As I had been so good (by not having fries or potatoes of any kind with my meat, you see), when the waitress asked me if I wanted to have a look at the dessert menu, the answer was a resounding “Yes, please” (again). I asked her if the pecan pie was any good, and she said it wasn’t her favorite, and to go for the crème brûleé. Given her accuracy so far, I didn’t object, and also didn’t resist her offer of a glass of Sauternes to accompany it. The brûleé came out a little while later, and she told me to wait for a minute or two as it would taste better once it settled and the top bit hardened. I obliged, and she was right, it was bloody excellent. The wine went well with it and I was getting a little dizzy by this point, having not eaten much during the day and being a wussy lightweight with alcohol.

My delicious dessert

My delicious dessert...

And its partner

...and its partner

I passed on coffee, as I want to sleep well for an early start the next day. I paid up, thanked the waitress for a lovely meal, and walked off (not quite in a straight line), teetering back towards my hotel. In my mind, I was thanking this lovely restaurant and city for making my trip here truly worthwhile, as without this evening, it would have just been a stressful, feckless 2-day tour of Stockholm’s finest meeting rooms.

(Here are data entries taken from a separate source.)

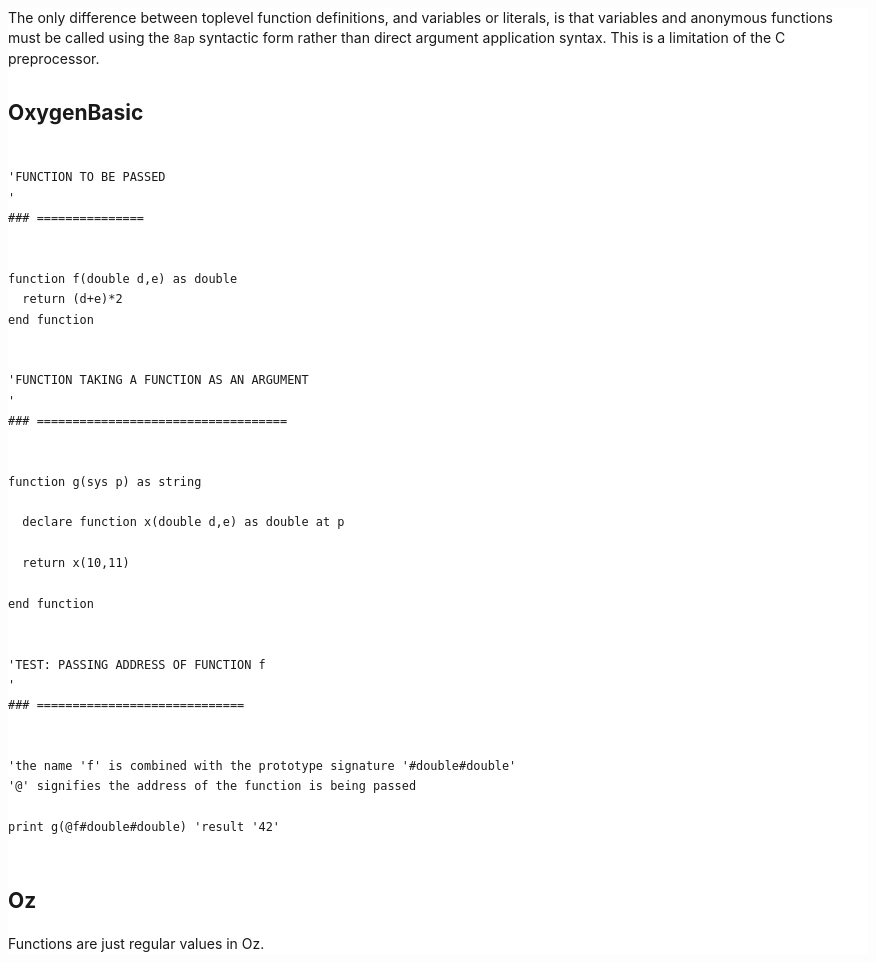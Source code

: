 
The only difference between toplevel function definitions, and variables or literals, is that variables and anonymous functions must be called using the <code>8ap</code> syntactic form rather than direct argument application syntax. This is a limitation of the C preprocessor.


## OxygenBasic


```oxygenbasic

'FUNCTION TO BE PASSED
'
### ===============


function f(double d,e) as double
  return (d+e)*2
end function


'FUNCTION TAKING A FUNCTION AS AN ARGUMENT
'
### ===================================


function g(sys p) as string

  declare function x(double d,e) as double at p

  return x(10,11)

end function


'TEST: PASSING ADDRESS OF FUNCTION f
'
### =============================


'the name 'f' is combined with the prototype signature '#double#double'
'@' signifies the address of the function is being passed

print g(@f#double#double) 'result '42'


```



## Oz

Functions are just regular values in Oz.
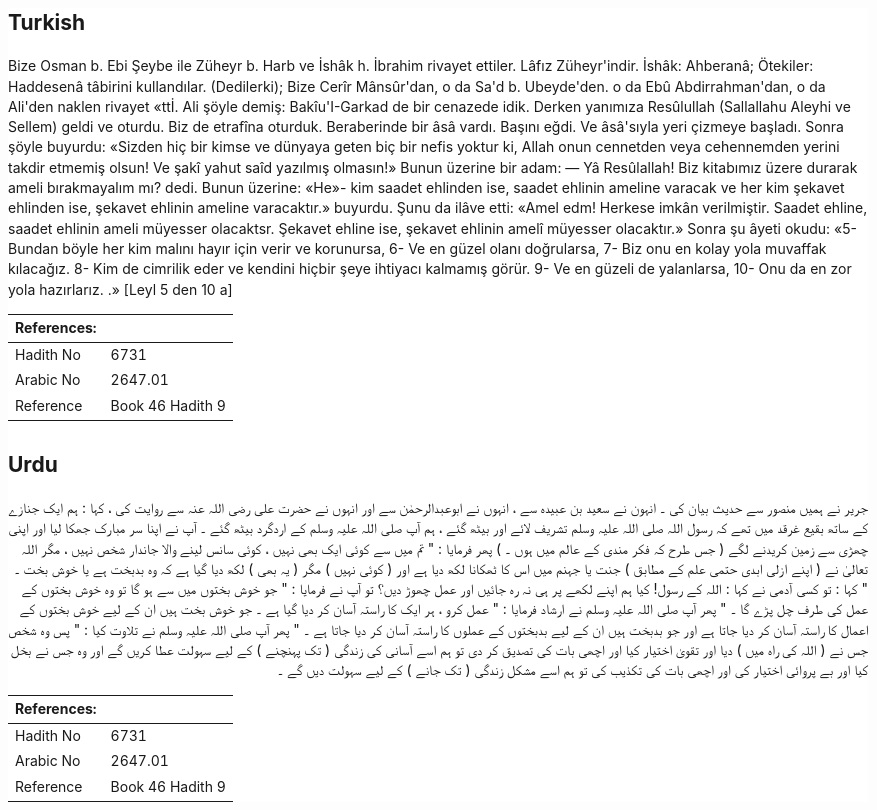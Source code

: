 ## Turkish


<div dir="ltr" lang="tr" style={{fontSize:'larger',backgroundColor:'#f8f9fa',padding:20}}>
Bize Osman b. Ebi Şeybe ile Züheyr b. Harb ve İshâk h. İbrahim rivayet ettiler. Lâfız Züheyr'indir. İshâk: Ahberanâ; Ötekiler: Haddesenâ tâbirini kullandılar. (Dedilerki); Bize Cerîr Mânsûr'dan, o da Sa'd b. Ubeyde'den. o da Ebû Abdirrahman'dan, o da Ali'den naklen rivayet «ttİ. Ali şöyle demiş: Bakîu'I-Garkad de bir cenazede idik. Derken yanımıza Resûlullah (Sallallahu Aleyhi ve Sellem) geldi ve oturdu. Biz de etrafîna oturduk. Beraberinde bir âsâ vardı. Başını eğdi. Ve âsâ'sıyla yeri çizmeye başladı. Sonra şöyle buyurdu: «Sizden hiç bir kimse ve dünyaya geten biç bir nefis yoktur ki, Allah onun cennetden veya cehennemden yerini takdir etmemiş olsun! Ve şakî yahut saîd yazılmış olmasın!» Bunun üzerine bir adam: — Yâ Resûlallah! Biz kitabımız üzere durarak ameli bırakmayalım mı? dedi. Bunun üzerine: «He»- kim saadet ehlinden ise, saadet ehlinin ameline varacak ve her kim şekavet ehlinden ise, şekavet ehlinin ameline varacaktır.» buyurdu. Şunu da ilâve etti: «Amel edm! Herkese imkân verilmiştir. Saadet ehline, saadet ehlinin ameli müyesser olacaktsr. Şekavet ehline ise, şekavet ehlinin amelî müyesser olacaktır.» Sonra şu âyeti okudu: «5- Bundan böyle her kim malını hayır için verir ve korunursa, 6- Ve en güzel olanı doğrularsa, 7- Biz onu en kolay yola muvaffak kılacağız. 8- Kim de cimrilik eder ve kendini hiçbir şeye ihtiyacı kalmamış görür. 9- Ve en güzeli de yalanlarsa, 10- Onu da en zor yola hazırlarız. .» [Leyl 5 den 10 a]
</div>
<div style={{backgroundColor:'#f8f9fa',padding:20, marginBottom: 10}}><table> <thead> <tr> <th>References:</th> <th></th> </tr> </thead> <tbody><tr><td>Hadith No</td><td>6731</td></tr><tr><td>Arabic No</td><td>2647.01</td></tr><tr><td>Reference</td><td>Book 46 Hadith 9</td></tr></tbody></table></div>

## Urdu


<div dir="rtl" lang="ur" style={{fontSize:'larger',backgroundColor:'#f8f9fa',padding:20}}>
جریر نے ہمیں منصور سے حدیث بیان کی ۔ انہون نے سعید بن عبیدہ سے ، انہوں نے ابوعبدالرحمٰن سے اور انہوں نے حضرت علی رضی اللہ عنہ سے روایت کی ، کہا : ہم ایک جنازے کے ساتھ بقیع غرقد میں تھے کہ رسول اللہ صلی اللہ علیہ وسلم تشریف لائے اور بیٹھ گئے ، ہم آپ صلی اللہ علیہ وسلم کے اردگرد بیٹھ گئے ۔ آپ نے اپنا سر مبارک جھکا لیا اور اپنی چھڑی سے زمین کریدنے لگے ( جس طرح کہ فکر مندی کے عالم میں ہوں ۔ ) پھر فرمایا : " تم میں سے کوئی ایک بھی نہیں ، کوئی سانس لینے والا جاندار شخص نہیں ، مگر اللہ تعالیٰ نے ( اپنے ازلی ابدی حتمی علم کے مطابق ) جنت یا جہنم میں اس کا ٹھکانا لکھ دیا ہے اور ( کوئی نہیں ) مگر ( یہ بھی ) لکھ دیا گیا ہے کہ وہ بدبخت ہے یا خوش بخت ۔ " کہا : تو کسی آدمی نے کہا : اللہ کے رسول! کیا ہم اپنے لکھے پر ہی نہ رہ جائیں اور عمل چھوڑ دیں؟ تو آپ نے فرمایا : " جو خوش بختوں میں سے ہو گا تو وہ خوش بختوں کے عمل کی طرف چل پڑے گا ۔ " پھر آپ صلی اللہ علیہ وسلم نے ارشاد فرمایا : " عمل کرو ، ہر ایک کا راستہ آسان کر دیا گیا ہے ۔ جو خوش بخت ہیں ان کے لیے خوش بختوں کے اعمال کا راستہ آسان کر دیا جاتا ہے اور جو بدبخت ہیں ان کے لیے بدبختوں کے عملوں کا راستہ آسان کر دیا جاتا ہے ۔ " پھر آپ صلی اللہ علیہ وسلم نے تلاوت کیا : " پس وہ شخص جس نے ( اللہ کی راہ میں ) دیا اور تقویٰ اختیار کیا اور اچھی بات کی تصدیق کر دی تو ہم اسے آسانی کی زندگی ( تک پہنچنے ) کے لیے سہولت عطا کریں گے اور وہ جس نے بخل کیا اور بے پروائی اختیار کی اور اچھی بات کی تکذیب کی تو ہم اسے مشکل زندگی ( تک جانے ) کے لیے سہولت دیں گے ۔
</div>
<div style={{backgroundColor:'#f8f9fa',padding:20, marginBottom: 10}}><table> <thead> <tr> <th>References:</th> <th></th> </tr> </thead> <tbody><tr><td>Hadith No</td><td>6731</td></tr><tr><td>Arabic No</td><td>2647.01</td></tr><tr><td>Reference</td><td>Book 46 Hadith 9</td></tr></tbody></table></div>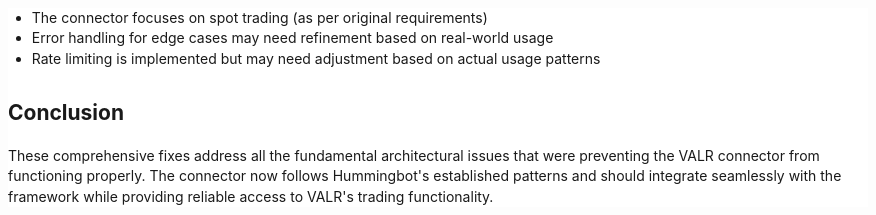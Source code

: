 - The connector focuses on spot trading (as per original requirements)
- Error handling for edge cases may need refinement based on real-world usage
- Rate limiting is implemented but may need adjustment based on actual usage patterns

## Conclusion

These comprehensive fixes address all the fundamental architectural issues that were preventing the VALR connector from functioning properly. The connector now follows Hummingbot's established patterns and should integrate seamlessly with the framework while providing reliable access to VALR's trading functionality.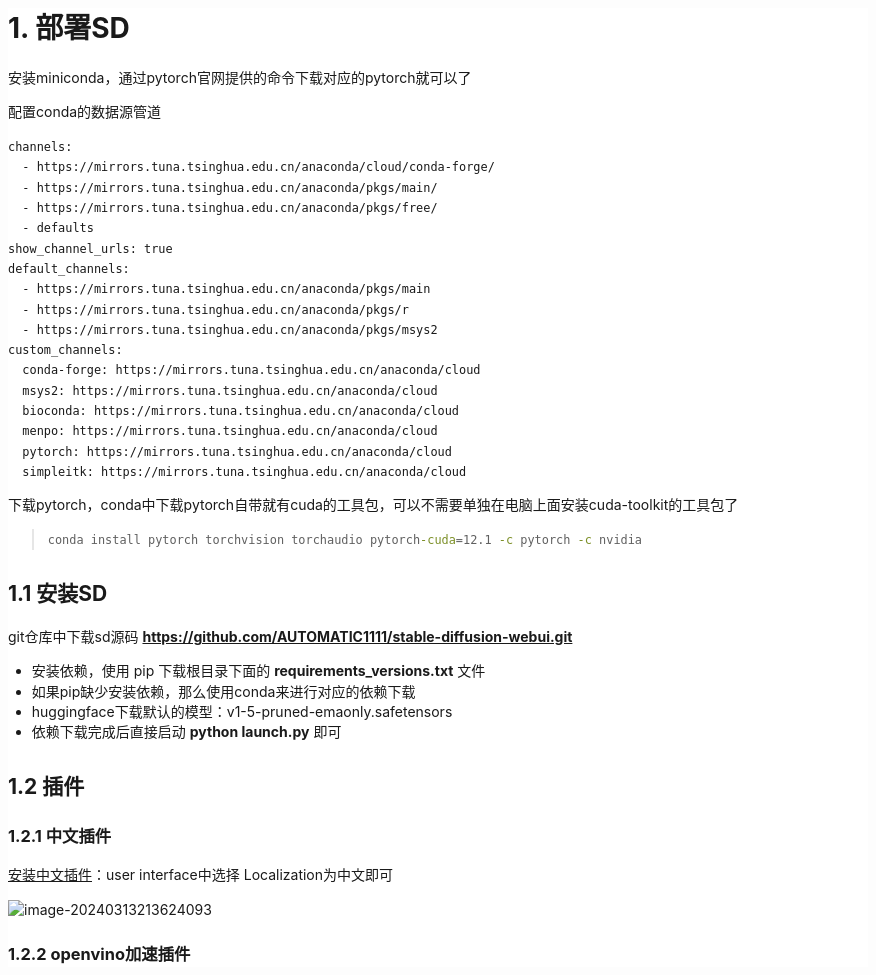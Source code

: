 # 1. 部署SD

安装miniconda，通过pytorch官网提供的命令下载对应的pytorch就可以了

配置conda的数据源管道

```config
channels:
  - https://mirrors.tuna.tsinghua.edu.cn/anaconda/cloud/conda-forge/
  - https://mirrors.tuna.tsinghua.edu.cn/anaconda/pkgs/main/
  - https://mirrors.tuna.tsinghua.edu.cn/anaconda/pkgs/free/
  - defaults
show_channel_urls: true
default_channels:
  - https://mirrors.tuna.tsinghua.edu.cn/anaconda/pkgs/main
  - https://mirrors.tuna.tsinghua.edu.cn/anaconda/pkgs/r
  - https://mirrors.tuna.tsinghua.edu.cn/anaconda/pkgs/msys2
custom_channels:
  conda-forge: https://mirrors.tuna.tsinghua.edu.cn/anaconda/cloud
  msys2: https://mirrors.tuna.tsinghua.edu.cn/anaconda/cloud
  bioconda: https://mirrors.tuna.tsinghua.edu.cn/anaconda/cloud
  menpo: https://mirrors.tuna.tsinghua.edu.cn/anaconda/cloud
  pytorch: https://mirrors.tuna.tsinghua.edu.cn/anaconda/cloud
  simpleitk: https://mirrors.tuna.tsinghua.edu.cn/anaconda/cloud
```

下载pytorch，conda中下载pytorch自带就有cuda的工具包，可以不需要单独在电脑上面安装cuda-toolkit的工具包了

> ```cmd
> conda install pytorch torchvision torchaudio pytorch-cuda=12.1 -c pytorch -c nvidia
> ```



## 1.1 安装SD

git仓库中下载sd源码 **https://github.com/AUTOMATIC1111/stable-diffusion-webui.git**

- 安装依赖，使用 pip 下载根目录下面的 **requirements_versions.txt** 文件
- 如果pip缺少安装依赖，那么使用conda来进行对应的依赖下载
- huggingface下载默认的模型：v1-5-pruned-emaonly.safetensors
- 依赖下载完成后直接启动 **python launch.py** 即可

## 1.2 插件

### 1.2.1 中文插件

[安装中文插件](https://github.com/dtlnor/stable-diffusion-webui-localization-zh_CN)：user interface中选择 Localization为中文即可

![image-20240313213624093](images/image-20240313213624093.png)

### 1.2.2 openvino加速插件
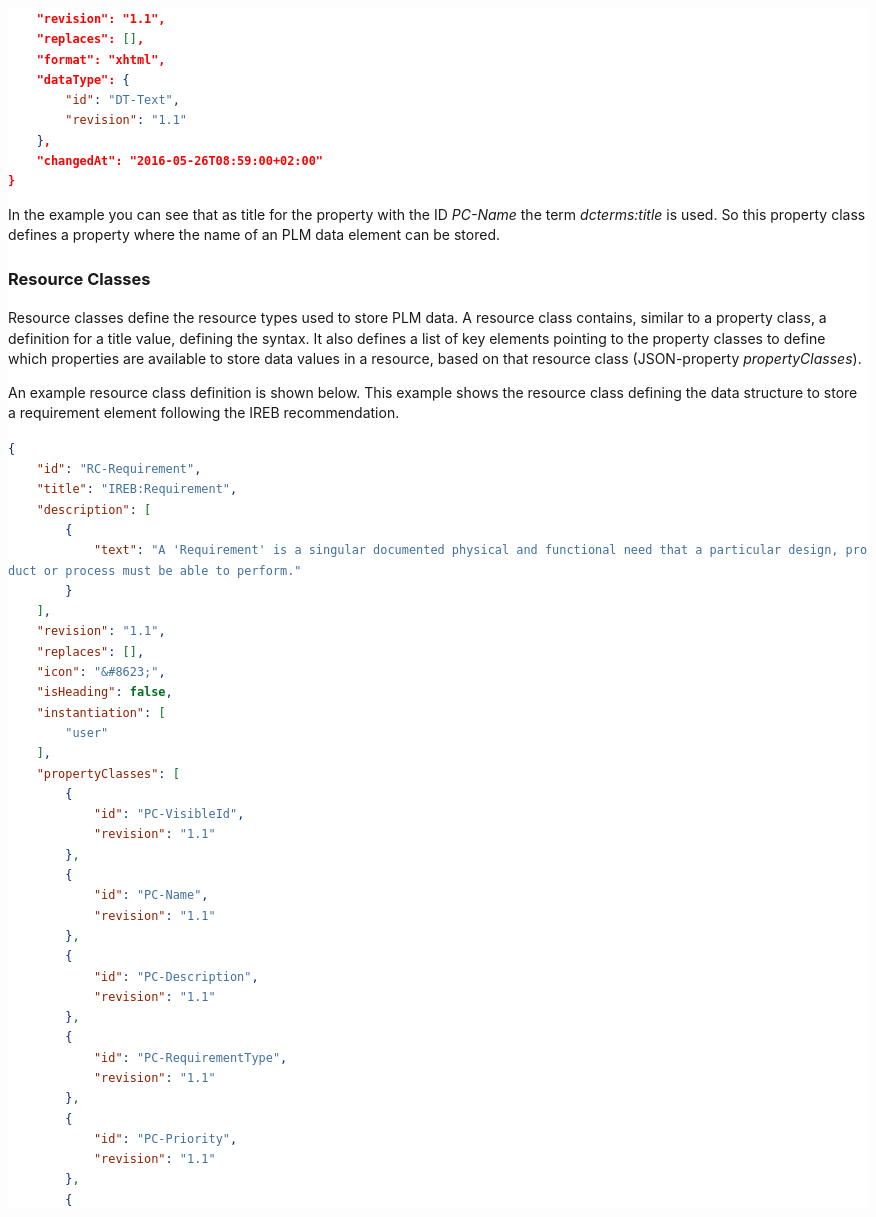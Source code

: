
 ```json
    "revision": "1.1",
    "replaces": [],
    "format": "xhtml",
    "dataType": {
        "id": "DT-Text",
        "revision": "1.1"
    },
    "changedAt": "2016-05-26T08:59:00+02:00"
}
```

In the example you can see that as title for the property with the ID *PC-Name* the term *dcterms:title* is used. So this property class defines a property where the name of an PLM data element can be stored.

### Resource Classes
   
Resource classes define the resource types used to store PLM data. A resource class contains, similar to a property class, a definition for a title value, defining the syntax.  It also defines a list of key elements pointing to the property classes to define which properties are available to store data values in a resource, based on that resource class (JSON-property *propertyClasses*).

An example resource class definition is shown below. 
This example shows the resource class defining the data structure to store a requirement element following the IREB recommendation.

```json
{
    "id": "RC-Requirement",
    "title": "IREB:Requirement",
    "description": [
        {
            "text": "A 'Requirement' is a singular documented physical and functional need that a particular design, product or process must be able to perform."
        }
    ],
    "revision": "1.1",
    "replaces": [],
    "icon": "&#8623;",
    "isHeading": false,
    "instantiation": [
        "user"
    ],
    "propertyClasses": [
        {
            "id": "PC-VisibleId",
            "revision": "1.1"
        },
        {
            "id": "PC-Name",
            "revision": "1.1"
        },
        {
            "id": "PC-Description",
            "revision": "1.1"
        },
        {
            "id": "PC-RequirementType",
            "revision": "1.1"
        },
        {
            "id": "PC-Priority",
            "revision": "1.1"
        },
        {
```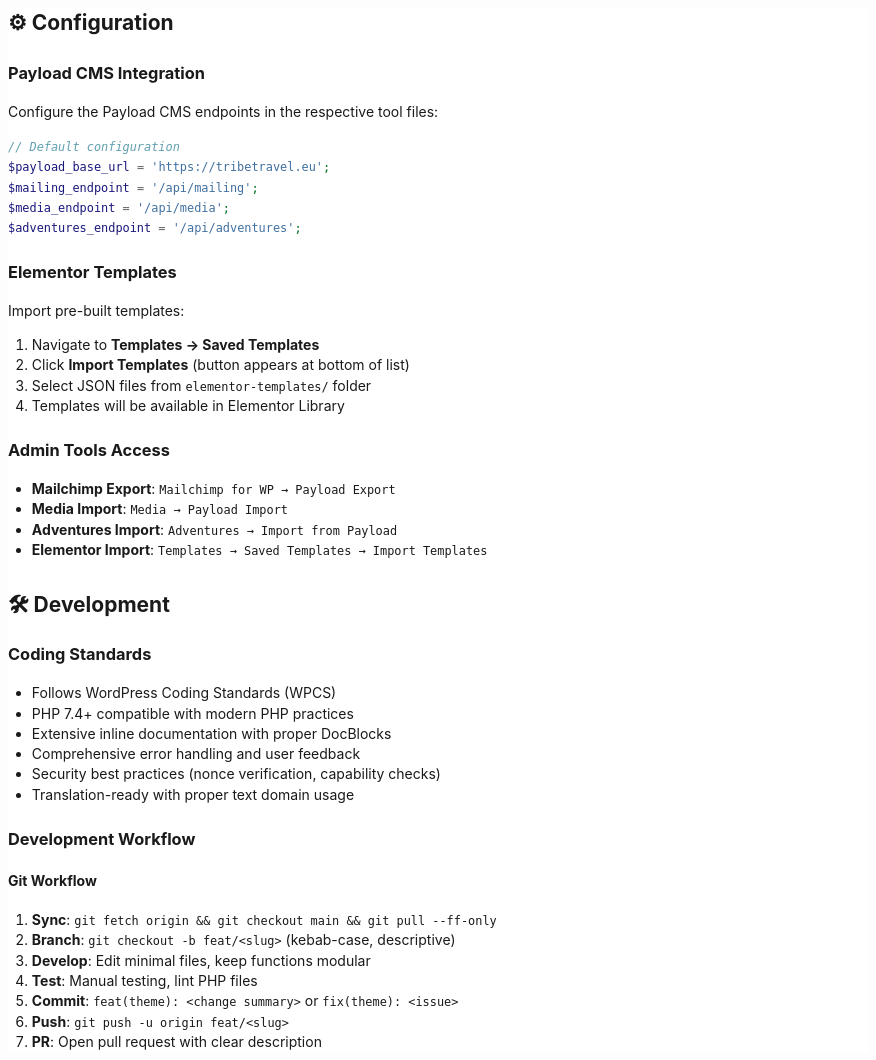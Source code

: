 ## ⚙️ Configuration

### Payload CMS Integration

Configure the Payload CMS endpoints in the respective tool files:

```php
// Default configuration
$payload_base_url = 'https://tribetravel.eu';
$mailing_endpoint = '/api/mailing';
$media_endpoint = '/api/media';
$adventures_endpoint = '/api/adventures';
```

### Elementor Templates

Import pre-built templates:

1. Navigate to **Templates → Saved Templates**
2. Click **Import Templates** (button appears at bottom of list)
3. Select JSON files from `elementor-templates/` folder
4. Templates will be available in Elementor Library

### Admin Tools Access

- **Mailchimp Export**: `Mailchimp for WP → Payload Export`
- **Media Import**: `Media → Payload Import`
- **Adventures Import**: `Adventures → Import from Payload`
- **Elementor Import**: `Templates → Saved Templates → Import Templates`

## 🛠️ Development

### Coding Standards

- Follows WordPress Coding Standards (WPCS)
- PHP 7.4+ compatible with modern PHP practices
- Extensive inline documentation with proper DocBlocks
- Comprehensive error handling and user feedback
- Security best practices (nonce verification, capability checks)
- Translation-ready with proper text domain usage

### Development Workflow

#### Git Workflow

1. **Sync**: `git fetch origin && git checkout main && git pull --ff-only`
2. **Branch**: `git checkout -b feat/<slug>` (kebab-case, descriptive)
3. **Develop**: Edit minimal files, keep functions modular
4. **Test**: Manual testing, lint PHP files
5. **Commit**: `feat(theme): <change summary>` or `fix(theme): <issue>`
6. **Push**: `git push -u origin feat/<slug>`
7. **PR**: Open pull request with clear description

I bid you adieu with a few shots of the bar…

If you are ever in Stockholm on your own and are a carnivore, I suggest you make your way to Paris, Texas / Grill Ruby (NOT Bistro Ruby – I have never been), and sit at the bar. You should have a good meal and a good time.

One half of the bar - they have some very decent spirits too...for instance, a 16-year old Lagavulin

One half of the bar - they have some very decent spirits too...for instance, a 16-year old Lagavulin

The bar had emptied by the time I left...but thank you Grill Ruby for giving me a bit of pleasure in this fair city and making my otherwise hellish day something to remember...goodbye...for now

The bar had emptied by the time I left...but thank you Grill Ruby for giving me a bit of pleasure in this fair city and making my otherwise hellish day something to remember...goodbye...for now

PS – I was a little bit too much the worse for ware to give the restaurant an official rating on this occasion, but it is a solid 7/10 in general given my past experiences.